(Data records)
◇ ◇ ◇ ◇ ◇

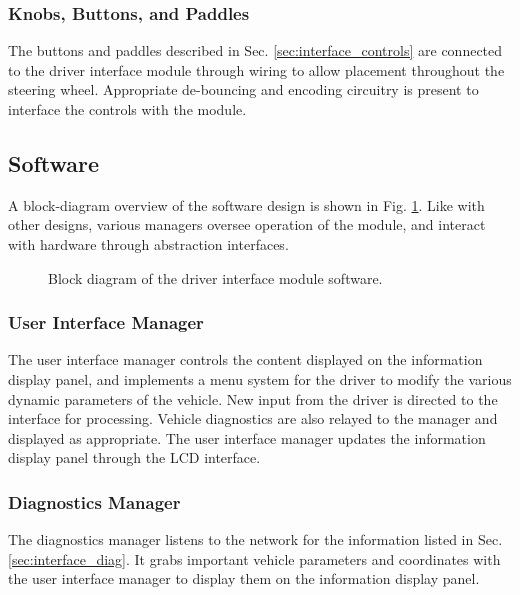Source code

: \subsubsection{Knobs, Buttons, and Paddles}

The buttons and paddles described in Sec. \ref{sec:interface_controls} are connected to the driver interface module through wiring to allow placement throughout the steering wheel. Appropriate de-bouncing and encoding circuitry is present to interface the controls with the module. 

\subsection{Software}

A block-diagram overview of the software design is shown in Fig. \ref{fig:interface_software_design_block}. Like with other designs, various managers oversee operation of the module, and interact with hardware through abstraction interfaces.

\vspace{1em}
\begin{figure}[H]
	\centering
	
	\caption{Block diagram of the driver interface module software.}
	\label{fig:interface_software_design_block}
\end{figure}

\subsubsection{User Interface Manager}

The user interface manager controls the content displayed on the information display panel, and implements a menu system for the driver to modify the various dynamic parameters of the vehicle. New input from the driver is directed to the interface for processing. Vehicle diagnostics are also relayed to the manager and displayed as appropriate. The user interface manager updates the information display panel through the LCD interface.

\subsubsection{Diagnostics Manager}

The diagnostics manager listens to the network for the information listed in Sec. \ref{sec:interface_diag}. It grabs important vehicle parameters and coordinates with the user interface manager to display them on the information display panel.

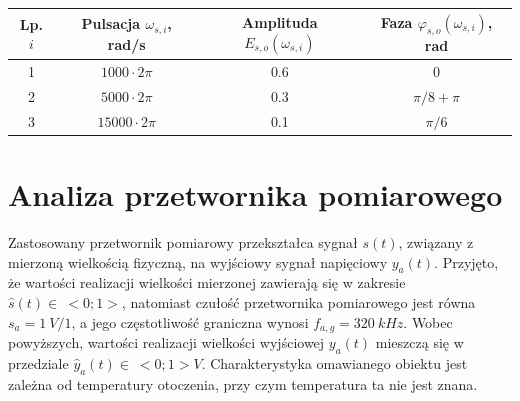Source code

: \begin{table}[htb!]
\begin{center}
\begin{tabular}[c]{| c | c | c | c |} \hline
\textbf{Lp. $i$} & \textbf{Pulsacja $\omega_{s,i}$, rad/s} & \textbf{Amplituda $E_{s,o}(\omega_{s,i})$} & \textbf{Faza $\varphi_{s,o}(\omega_{s,i})$, rad} \\ \hline
1 & $1000  \cdot 2\pi$ &  \num{0.6} & $0$           \\ \hline
2 & $5000  \cdot 2\pi$ &  \num{0.3} & $\pi/8 + \pi$ \\ \hline
3 & $15000 \cdot 2\pi$ &  \num{0.1} & $\pi/6$       \\ \hline
\end{tabular}
\end{center}
\end{table}

\section{Analiza przetwornika pomiarowego}

Zastosowany przetwornik pomiarowy przekształca sygnał $s(t)$, związany z mierzoną wielkością fizyczną, na wyjściowy sygnał napięciowy $y_{a}(t)$. Przyjęto, że wartości realizacji wielkości mierzonej zawierają się w zakresie $\hat{s}(t) \in~<0;1>$, natomiast czułość przetwornika pomiarowego jest równa $s_{a} = \qty{1}{V \per 1}$, a jego częstotliwość graniczna wynosi $f_{a,g} = \qty{320}{kHz}$. Wobec powyższych, wartości realizacji wielkości wyjściowej $y_{a}(t)$ mieszczą się w przedziale $\hat{y}_{a}(t) \in~<0;1>\unit{V}$. Charakterystyka omawianego obiektu jest zależna od temperatury otoczenia, przy czym temperatura ta nie jest znana.

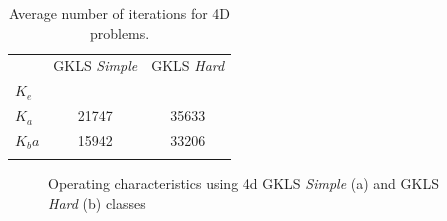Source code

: \documentclass[runningheads]{llncs}
\begin{document}
\begin{table}
\centering
\caption{Average number of iterations for 4D problems.}\label{tab2}
\begin{tabular}{lcc}
\hline\noalign{\smallskip}
 &    GKLS \textit{Simple} &  GKLS \textit{Hard} \\
\noalign{\smallskip}\hline\noalign{\smallskip}
 $K_e$  &        &       \\
 $K_a$  &  21747 & 35633 \\
 $K_ba$ &  15942 & 33206 \\
\noalign{\smallskip}\hline
\end{tabular}
\end{table}

\begin{figure}
\begin{minipage}{0.5\linewidth}
\end{minipage}
\begin{minipage}{0.5\linewidth}
\end{minipage}
\caption{Operating characteristics using 4d GKLS \textit{Simple} (a) and GKLS \textit{Hard} (b) classes}
\label{fig3}
\end{figure}
\end{document}
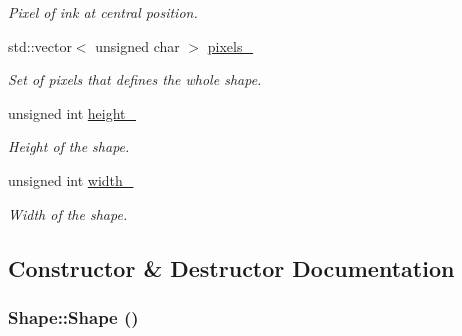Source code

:\begin{CompactItemize}
\begin{CompactList}\small\item\em Pixel of ink at central position. \item\end{CompactList}\item 
\hypertarget{class_shape_4753b295c12e83195d8fd9bb6fb86ec4}{
std::vector$<$ unsigned char $>$ \hyperlink{class_shape_4753b295c12e83195d8fd9bb6fb86ec4}{pixels\_\-}}
\label{class_shape_4753b295c12e83195d8fd9bb6fb86ec4}

\begin{CompactList}\small\item\em Set of pixels that defines the whole shape. \item\end{CompactList}\item 
\hypertarget{class_shape_76354eeb3b4c5c6c9125f4195c3c274c}{
unsigned int \hyperlink{class_shape_76354eeb3b4c5c6c9125f4195c3c274c}{height\_\-}}
\label{class_shape_76354eeb3b4c5c6c9125f4195c3c274c}

\begin{CompactList}\small\item\em Height of the shape. \item\end{CompactList}\item 
\hypertarget{class_shape_863661d529942b525830d2208259583b}{
unsigned int \hyperlink{class_shape_863661d529942b525830d2208259583b}{width\_\-}}
\label{class_shape_863661d529942b525830d2208259583b}

\begin{CompactList}\small\item\em Width of the shape. \item\end{CompactList}\end{CompactItemize}


\subsection{Constructor \& Destructor Documentation}
\hypertarget{class_shape_aa8d87171e65e0d8ba3c5459978992a7}{
\subsubsection[Shape]{\setlength{\rightskip}{0pt plus 5cm}Shape::Shape ()}}
\label{class_shape_aa8d87171e65e0d8ba3c5459978992a7}


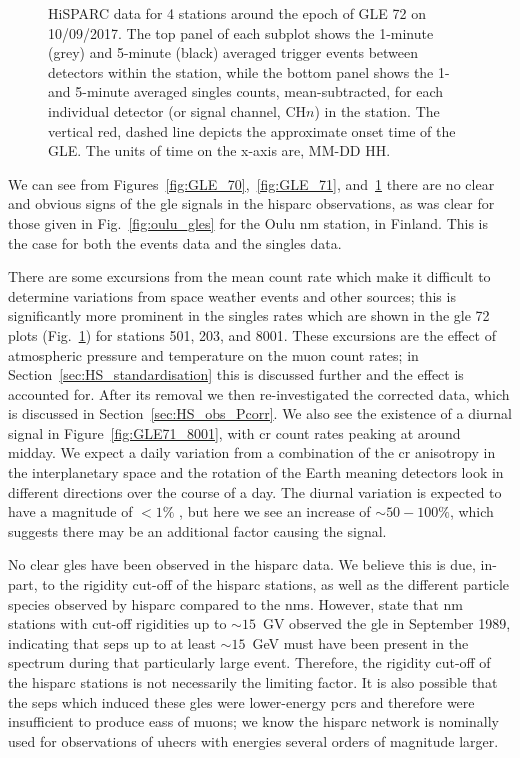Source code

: \begin{figure}[ht!]
	\caption{HiSPARC data for 4 stations around the epoch of GLE 72 on 10/09/2017. The top panel of each subplot shows the 1-minute (grey) and 5-minute (black) averaged trigger events between detectors within the station, while the bottom panel shows the 1- and 5-minute averaged singles counts, mean-subtracted, for each individual detector (or signal channel, CH$n$) in the station. The vertical red, dashed line depicts the approximate onset time of the GLE. The units of time on the x-axis are, MM-DD HH.}
	\label{fig:GLE_72}
\end{figure}


We can see from Figures~\ref{fig:GLE_70},~\ref{fig:GLE_71}, and~\ref{fig:GLE_72} there are no clear and obvious signs of the \gls{gle} signals in the \gls{hisparc} observations, as was clear for those given in Fig.~\ref{fig:oulu_gles} for the Oulu \gls{nm} station, in Finland. This is the case for both the events data and the singles data.

There are some excursions from the mean count rate which make it difficult to determine variations from space weather events and other sources; this is significantly more prominent in the singles rates which are shown in the \gls{gle} 72 plots (Fig.~\ref{fig:GLE_72}) for stations 501, 203, and 8001. These excursions are the effect of atmospheric pressure and temperature on the muon count rates; in Section~\ref{sec:HS_standardisation} this is discussed further and the effect is accounted for. After its removal we then re-investigated the corrected data, which is discussed in Section~\ref{sec:HS_obs_Pcorr}. We also see the existence of a diurnal signal in Figure~\ref{fig:GLE71_8001}, with \gls{cr} count rates peaking at around midday. We expect a daily variation from a combination of the \gls{cr} anisotropy in the interplanetary space and the rotation of the Earth meaning detectors look in different directions over the course of a day. The diurnal variation is expected to have a magnitude of $<1\%$ \citep{mishra_study_2007, mishra_cosmic_2008, dubey_cosmic_2016, thomas_decadal_2017}, but here we see an increase of $\sim50-100\%$, which suggests there may be an additional factor causing the signal.

No clear \glspl{gle} have been observed in the \gls{hisparc} data. We believe this is due, in-part, to the rigidity cut-off of the \gls{hisparc} stations, as well as the different particle species observed by \gls{hisparc} compared to the \glspl{nm}. However, \citet{humble_j._e._detection_2012} state that \gls{nm} stations with cut-off rigidities up to $\sim 15$~GV observed the \gls{gle} in September 1989, indicating that \glspl{sep} up to at least $\sim 15$~GeV must have been present in the spectrum during that particularly large event. Therefore, the rigidity cut-off of the \gls{hisparc} stations is not necessarily the limiting factor. It is also possible that the \glspl{sep} which induced these \glspl{gle} were lower-energy \glspl{pcr} and therefore were insufficient to produce \glspl{eas} of muons; we know the \gls{hisparc} network is nominally used for observations of \glspl{uhecr} with energies several orders of magnitude larger.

◇ ◇ ◇ ◇ ◇

Output the lines, exactly: the first line of the entries above, every line after it, and the line with "The user interface manager controls" as the last. No pictures.

Source code

: \subsubsection{Knobs, Buttons, and Paddles}

The buttons and paddles described in Sec. \ref{sec:interface_controls} are connected to the driver interface module through wiring to allow placement throughout the steering wheel. Appropriate de-bouncing and encoding circuitry is present to interface the controls with the module. 

\subsection{Software}

A block-diagram overview of the software design is shown in Fig. \ref{fig:interface_software_design_block}. Like with other designs, various managers oversee operation of the module, and interact with hardware through abstraction interfaces.

\vspace{1em}
\begin{figure}[H]
	\centering
	
	\caption{Block diagram of the driver interface module software.}
	\label{fig:interface_software_design_block}
\end{figure}

\subsubsection{User Interface Manager}

The user interface manager controls the content displayed on the information display panel, and implements a menu system for the driver to modify the various dynamic parameters of the vehicle. New input from the driver is directed to the interface for processing. Vehicle diagnostics are also relayed to the manager and displayed as appropriate. The user interface manager updates the information display panel through the LCD interface.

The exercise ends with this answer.